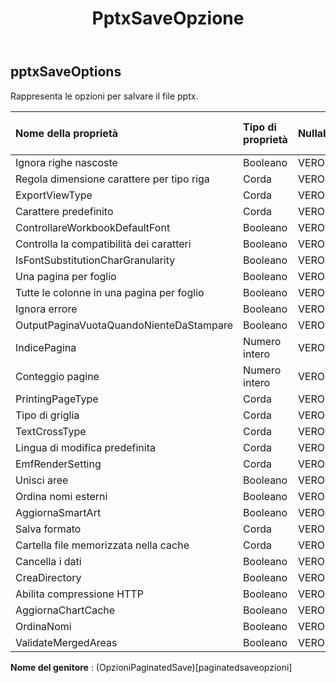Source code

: ﻿---
title: PptxSaveOpzione
second_title: Aspose.Cells Cloud Documen
type: docs
url: /it/specification/model/pptxsaveoptions/
description: "Aspose.Cells Specifica del modello cloud: PptxSaveOptions. Gestisci facilmente Excel e altri fogli di calcolo con funzionalità come apertura, generazione, modifica, divisione, unione, confronto e conversione"
weight: 50
---
## **pptxSaveOptions**

 Rappresenta le opzioni per salvare il file pptx.

| Nome della proprietà| Tipo di proprietà| Nullabile| Sola lettura| Valore di default| Descrizione|
|:- |:- |:- |:- |:- |:- |
| Ignora righe nascoste| Booleano| VERO| Falso|||
| Regola dimensione carattere per tipo riga| Corda| VERO| Falso|||
| ExportViewType| Corda| VERO| Falso|||
| Carattere predefinito| Corda| VERO| Falso|||
| ControllareWorkbookDefaultFont| Booleano| VERO| Falso|||
| Controlla la compatibilità dei caratteri| Booleano| VERO| Falso|||
| IsFontSubstitutionCharGranularity| Booleano| VERO| Falso|||
| Una pagina per foglio| Booleano| VERO| Falso|||
| Tutte le colonne in una pagina per foglio| Booleano| VERO| Falso|||
| Ignora errore| Booleano| VERO| Falso|||
| OutputPaginaVuotaQuandoNienteDaStampare| Booleano| VERO| Falso|||
| IndicePagina| Numero intero| VERO| Falso|||
| Conteggio pagine| Numero intero| VERO| Falso|||
| PrintingPageType| Corda| VERO| Falso|||
| Tipo di griglia| Corda| VERO| Falso|||
| TextCrossType| Corda| VERO| Falso|||
| Lingua di modifica predefinita| Corda| VERO| Falso|||
| EmfRenderSetting| Corda| VERO| Falso|||
| Unisci aree| Booleano| VERO| Falso|||
|Ordina nomi esterni| Booleano| VERO| Falso|||
| AggiornaSmartArt| Booleano| VERO| Falso|||
| Salva formato| Corda| VERO| Falso|||
| Cartella file memorizzata nella cache| Corda| VERO| Falso|||
| Cancella i dati| Booleano| VERO| Falso|||
| CreaDirectory| Booleano| VERO| Falso|||
| Abilita compressione HTTP| Booleano| VERO| Falso|||
| AggiornaChartCache| Booleano| VERO| Falso|||
|OrdinaNomi| Booleano| VERO| Falso|||
| ValidateMergedAreas| Booleano| VERO| Falso|||

**Nome del genitore** : (OpzioniPaginatedSave)[paginatedsaveopzioni]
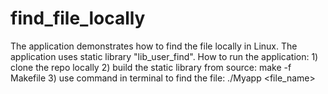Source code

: # find_file_locally

The application demonstrates how to find the file locally in Linux.
The application uses static library "lib_user_find".
How to run the application:
	1) clone the repo locally
	2) build the static library from source:
		make -f Makefile
	3) use command in terminal to find the file:
		./Myapp <file_name>
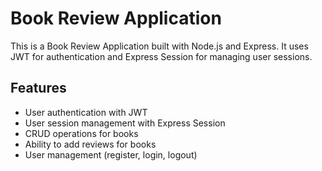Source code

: # Book Review Application

This is a Book Review Application built with Node.js and Express. It uses JWT for authentication and Express Session for managing user sessions.

## Features

- User authentication with JWT
- User session management with Express Session
- CRUD operations for books
- Ability to add reviews for books
- User management (register, login, logout)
_ _ _ _ _
EXERCISE:
Whenever a line of the records holds the string "Corda", pick it out and copy it.

RESULT:
| Regola dimensione carattere per tipo riga| Corda| VERO| Falso|||
| ExportViewType| Corda| VERO| Falso|||
| Carattere predefinito| Corda| VERO| Falso|||
| PrintingPageType| Corda| VERO| Falso|||
| Tipo di griglia| Corda| VERO| Falso|||
| TextCrossType| Corda| VERO| Falso|||
| Lingua di modifica predefinita| Corda| VERO| Falso|||
| EmfRenderSetting| Corda| VERO| Falso|||
| Salva formato| Corda| VERO| Falso|||
| Cartella file memorizzata nella cache| Corda| VERO| Falso|||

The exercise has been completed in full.